1932 National Style 0 Resonator Tenor Guitar



The surprise workload today was this beaut -- with a serial dating it to 1932 per Bob Brozman's book. This has the later-style guitar-shaped body (like an even-smaller 0-18T shape) featuring 16 frets free and a long, 23" scale. The last National tenor I worked on was back in 2012 and that one prepared me for how good this one would sound after buttoning it up.

Work included knocking the neck angle back, a fret level/dress, tidying-up the supports in the body to keep the neck snug and stable, and making a new saddle and adjusting the cone's seating to provide good compensation for said saddle. The owner plays this strung GDAE and I wish I'd grabbed a soundclip as this instrument sounds the business. It has that sweet, airy, "hollow" midrange that the better Nationals have while also supplying a healthy bottom-end and velvety top.

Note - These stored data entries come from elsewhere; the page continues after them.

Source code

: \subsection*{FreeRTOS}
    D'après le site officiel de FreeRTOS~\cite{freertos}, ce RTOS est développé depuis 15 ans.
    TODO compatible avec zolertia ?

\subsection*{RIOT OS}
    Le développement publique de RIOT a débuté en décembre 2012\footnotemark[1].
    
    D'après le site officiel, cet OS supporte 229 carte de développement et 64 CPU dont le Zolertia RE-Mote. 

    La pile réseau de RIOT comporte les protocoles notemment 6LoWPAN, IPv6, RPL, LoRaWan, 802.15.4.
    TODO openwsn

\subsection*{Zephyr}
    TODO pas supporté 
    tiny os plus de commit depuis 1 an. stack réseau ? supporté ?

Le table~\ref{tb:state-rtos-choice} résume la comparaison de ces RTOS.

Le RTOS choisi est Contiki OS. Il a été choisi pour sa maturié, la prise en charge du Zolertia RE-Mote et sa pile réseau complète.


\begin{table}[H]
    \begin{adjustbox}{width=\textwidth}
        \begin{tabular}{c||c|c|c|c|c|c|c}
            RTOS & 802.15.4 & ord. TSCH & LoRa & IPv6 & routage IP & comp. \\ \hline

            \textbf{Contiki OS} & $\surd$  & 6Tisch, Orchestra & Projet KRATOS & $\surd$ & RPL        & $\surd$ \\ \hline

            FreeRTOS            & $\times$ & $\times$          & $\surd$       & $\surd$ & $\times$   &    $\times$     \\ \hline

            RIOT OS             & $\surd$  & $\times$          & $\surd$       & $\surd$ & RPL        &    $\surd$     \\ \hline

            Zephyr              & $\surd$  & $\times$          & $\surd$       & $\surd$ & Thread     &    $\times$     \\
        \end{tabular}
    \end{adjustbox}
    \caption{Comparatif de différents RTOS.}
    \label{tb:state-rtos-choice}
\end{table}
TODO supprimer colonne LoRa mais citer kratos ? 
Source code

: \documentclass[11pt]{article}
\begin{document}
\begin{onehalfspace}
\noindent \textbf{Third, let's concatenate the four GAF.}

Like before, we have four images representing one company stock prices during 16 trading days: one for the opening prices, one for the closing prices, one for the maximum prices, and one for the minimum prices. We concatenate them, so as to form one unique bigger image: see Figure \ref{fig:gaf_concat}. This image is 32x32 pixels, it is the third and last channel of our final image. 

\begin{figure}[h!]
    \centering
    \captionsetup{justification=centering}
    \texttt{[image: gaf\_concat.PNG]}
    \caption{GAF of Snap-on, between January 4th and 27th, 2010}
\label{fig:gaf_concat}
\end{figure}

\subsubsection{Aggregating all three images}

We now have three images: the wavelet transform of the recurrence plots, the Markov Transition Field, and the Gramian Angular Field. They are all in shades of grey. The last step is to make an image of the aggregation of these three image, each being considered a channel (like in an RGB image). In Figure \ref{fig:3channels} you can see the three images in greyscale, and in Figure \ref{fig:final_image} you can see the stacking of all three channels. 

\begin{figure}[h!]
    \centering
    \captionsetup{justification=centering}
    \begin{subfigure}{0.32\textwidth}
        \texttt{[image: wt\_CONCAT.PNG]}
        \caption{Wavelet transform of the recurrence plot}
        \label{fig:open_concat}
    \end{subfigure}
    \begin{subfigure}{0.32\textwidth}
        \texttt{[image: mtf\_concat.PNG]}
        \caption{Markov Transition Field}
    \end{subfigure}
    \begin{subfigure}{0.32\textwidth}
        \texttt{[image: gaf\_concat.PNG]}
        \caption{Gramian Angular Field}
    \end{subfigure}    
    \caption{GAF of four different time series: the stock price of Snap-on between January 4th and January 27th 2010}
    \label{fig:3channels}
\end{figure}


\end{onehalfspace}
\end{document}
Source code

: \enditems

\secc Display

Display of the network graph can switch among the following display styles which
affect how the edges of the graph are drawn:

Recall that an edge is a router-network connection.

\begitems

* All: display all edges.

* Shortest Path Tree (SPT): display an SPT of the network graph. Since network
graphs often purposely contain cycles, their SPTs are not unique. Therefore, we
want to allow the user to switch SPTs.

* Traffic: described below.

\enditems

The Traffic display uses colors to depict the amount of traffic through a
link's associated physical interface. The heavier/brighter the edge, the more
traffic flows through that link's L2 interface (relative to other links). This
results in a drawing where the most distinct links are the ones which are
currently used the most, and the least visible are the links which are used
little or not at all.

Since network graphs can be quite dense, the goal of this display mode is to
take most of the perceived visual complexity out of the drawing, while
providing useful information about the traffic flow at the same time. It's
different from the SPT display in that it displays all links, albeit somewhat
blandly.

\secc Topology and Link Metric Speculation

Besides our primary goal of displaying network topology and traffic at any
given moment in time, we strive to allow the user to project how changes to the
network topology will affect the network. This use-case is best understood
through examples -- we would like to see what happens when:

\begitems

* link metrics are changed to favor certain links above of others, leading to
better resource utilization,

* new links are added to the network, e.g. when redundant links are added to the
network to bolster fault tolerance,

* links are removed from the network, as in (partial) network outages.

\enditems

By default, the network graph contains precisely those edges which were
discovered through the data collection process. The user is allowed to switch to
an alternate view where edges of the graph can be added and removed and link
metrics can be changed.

The owner plays this in an "old-timey swing style" and I was serenaded a bit by him on this while I finished-up his baritone uke. It sounded superb for all of those vintage chord voicings -- sultry and tight at the same time, especially when played fingerstyle.



I've always liked the look of the natural maple headstocks on Style 0s from this period. It's very "Vega" of the 20s, but when mated to the deco look of the metal body it looks surprisingly fresh.


The neck is solid, quartersawn maple and the fretboard is ebony with ivoroid binding.



Painfully clean, isn't it?


If you noticed the bit of foam on the back side of the bridge cover -- that's muting the string afterlength overtones. Many string sets of the period used chenilled ends which killed those overtones but modern strings tend to not have them.

Without that muting, Nationals can be overtone-intense for many players and if you've never treated yourself to the sound of them with that afterlength muted, you're missing out on the clean, fundamental, round, full tone that these instruments have bottled-up inside.





The original, geared, banjo pegs are still in great health.